Auch die ausländische Justiz, so in der Schweiz, Finnland und Norwegen übte Kritik. Henning Boedtker, Oberstaatsanwalt in Oslo bezeichnete die Hinrichtung als "furchtbaren Schlag gegen die Justiz" (SZ, 4. Mai 1960, S. 22). Prominente Persönlichkeiten aus allen Teilen der Welt, wie z.B. Albert Schweitzer, übten ebenfalls Kritik.

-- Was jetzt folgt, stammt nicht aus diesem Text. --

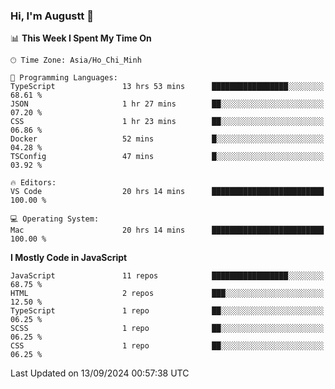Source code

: ### Hi, I'm Augustt 👋

<!--START_SECTION:waka-->
📊 **This Week I Spent My Time On** 

```text
🕑︎ Time Zone: Asia/Ho_Chi_Minh

💬 Programming Languages: 
TypeScript               13 hrs 53 mins      █████████████████░░░░░░░░   68.61 % 
JSON                     1 hr 27 mins        ██░░░░░░░░░░░░░░░░░░░░░░░   07.20 % 
CSS                      1 hr 23 mins        ██░░░░░░░░░░░░░░░░░░░░░░░   06.86 % 
Docker                   52 mins             █░░░░░░░░░░░░░░░░░░░░░░░░   04.28 % 
TSConfig                 47 mins             █░░░░░░░░░░░░░░░░░░░░░░░░   03.92 % 

🔥 Editors: 
VS Code                  20 hrs 14 mins      █████████████████████████   100.00 % 

💻 Operating System: 
Mac                      20 hrs 14 mins      █████████████████████████   100.00 % 
```

**I Mostly Code in JavaScript** 

```text
JavaScript               11 repos            █████████████████░░░░░░░░   68.75 % 
HTML                     2 repos             ███░░░░░░░░░░░░░░░░░░░░░░   12.50 % 
TypeScript               1 repo              ██░░░░░░░░░░░░░░░░░░░░░░░   06.25 % 
SCSS                     1 repo              ██░░░░░░░░░░░░░░░░░░░░░░░   06.25 % 
CSS                      1 repo              ██░░░░░░░░░░░░░░░░░░░░░░░   06.25 % 
```




 Last Updated on 13/09/2024 00:57:38 UTC
<!--END_SECTION:waka-->

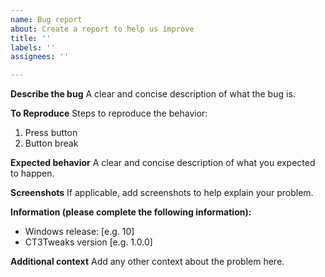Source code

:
 ```yaml
---
name: Bug report
about: Create a report to help us improve
title: ''
labels: ''
assignees: ''

---
```


**Describe the bug**
A clear and concise description of what the bug is.

**To Reproduce**
Steps to reproduce the behavior:
1. Press button
2. Button break

**Expected behavior**
A clear and concise description of what you expected to happen.

**Screenshots**
If applicable, add screenshots to help explain your problem.

**Information (please complete the following information):**
 - Windows release: [e.g. 10]
 - CT3Tweaks version [e.g. 1.0.0]

**Additional context**
Add any other context about the problem here.
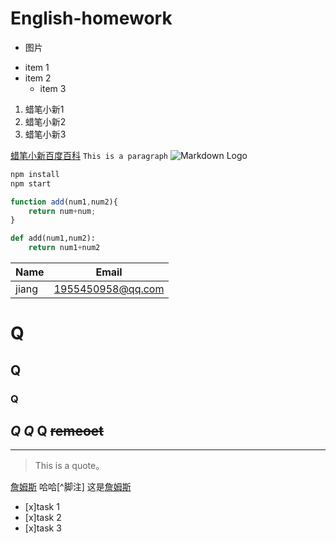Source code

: # English-homework
- 图片
* item 1
* item 2
  * item 3
1. 蜡笔小新1
1. 蜡笔小新2
1. 蜡笔小新3

[蜡笔小新百度百科](https://baike.baidu.com/item/%E8%9C%A1%E7%AC%94%E5%B0%8F%E6%96%B0/29538?fr=aladdin)
`This is a paragraph`
![Markdown Logo](http://5b0988e595225.cdn.sohucs.com/images/20181231/a7e57e7c8b894b5ab0695ee0ffd69f06.jpeg)
```Bash
npm install
npm start
```
```javascript
function add(num1,num2){
    return num+num;
}
```
```python
def add(num1,num2):
    return num1+num2
```
| Name | Email           |
|------|-----------------|      
|jiang |1955450958@qq.com|    
 
# Q
## Q
### Q
_Q_
*Q*
**Q**
~~remeoet~~
---
___
> This is a quote。

[//]:# (haha ,我是注释)
[詹姆斯](https://cn.bing.com/images/search?q=%e7%8c%aa&qpvt=%e7%8c%aa&form=IGRE&first=1&tsc=ImageBasicHover)
哈哈[^脚注]
这是[詹姆斯][1]

[1]:https://cn.bing.com/images/search?q=%e7%8c%aa&qpvt=%e7%8c%aa&form=IGRE&first=1&tsc=ImageBasicHover "李秋阳"
[//]:# (Task Lists)
* [x]task 1
* [x]task 2
* [x]task 3
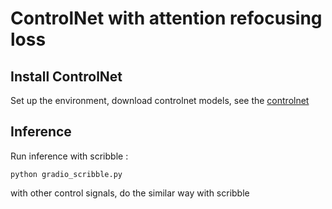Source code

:# ControlNet with attention refocusing loss

## Install ControlNet
Set up the environment, download controlnet models, see the [controlnet](README_controlney.md)

## Inference
Run inference with scribble :
```
python gradio_scribble.py
```

with other control signals, do the similar way with scribble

3.2.2. Politische Reaktionen

Die Regierung von Uruguay wies das State Department darauf hin, dass bei einem Besuch des Präsidenten mit amerikafeindlichen Demonstrationen von Studenten zu rechnen sein, wenn Chessman hingerichtet werde. Trotz eine Aufschubs der Hinrichtung kam es zu Studenten-demonstrationen.
Sogar der Vatikan bezog zum Fall Chessman sogar mehrmals Stellung. Das vatikanische Organ "L'Osservatore Romano" verkündete: "Kein menschliches Herz vermag zu glauben, das Leben des Verurteilten in der Death Row sei um zwei Monate verlängert worden, lediglich, um dann doch im tödlichen Gas zu erlöschen. Kein Jurist kann daran denken und kein Strafgesetz verlangt ein Todesurteil nach zwölf Jahren zu vollstrecken. Und noch weniger könnte sich das amerikanische Volk, mächtiger Verteidiger der Menschenrechte, mit einem solchen Vergehen abfinden." (zit. in Der Spiegel 11/1960, S. 55)

3.2.3. Pressereaktionen

Die französische Zeitung "Le Monde" bezeichnete den Fall Chessman als "beispielhaft für die Absurdität des amerikanischen Rechtssystems". Der britische "Guardian" schrieb: "An einer Rechtsordnung, die Verzögerungen wie das zwölfjährige Martyrium von Chessman duldet muß etwas grundsätzliches falsch sein." Dänische und Schwedische Zeitungen sammelten zusammen ca. 140.000 Unterschriften für eine Gnadenpetition. Der "Corriere d'Informazione" in Italien schrieb über die Hinrichtung Chessmans: "Chessman in der Gaskammer ermordet...grausames Amerika" (Bild, 4. Mai 1960, S. 1). In Italien waren die Reaktionen der Presse, des Vatikans, der Regierung und der Parteien, aller politischen Richtungen einheitlich, die Hinrichtung wurde als "furchtbare Ungerechtigkeit" (SZ, 4. Mai 1960, S. 22) verurteilt. Die Reaktionen der englischen Presse hingegen waren geteilt. Neben dem Großteil der Artikel, die sich gegen die Tötung aussprachen, gab es jedoch auch Veröffentlichungen in der Presse, die sich neutral mit dem Thema auseinandersetzten. Eines der neutralen Organe war z.B. der "Sunday Express": "Das amerikanische Rechtssystem mag falsch sein, weil es so viele Anfechtungsmöglichkeiten zulässt. Es wäre aber ebenso falsch, deshalb Sympathie für einen Verbrecher zu verschwenden, der keine verdient." (SZ, 4. Mai 1960, S. 22) In Frankreich unterbrach der Sender Europa 1 sogar sein Programm, um über die Hinrichtung Chessmans zu berichten. Die Zeitungen "Paris-Presse" und "France-Soir" reagierten mit der Herausgabe von Extrablättern, ebenso in Portugal. (Bild, 4. Mai 1960, S. 1)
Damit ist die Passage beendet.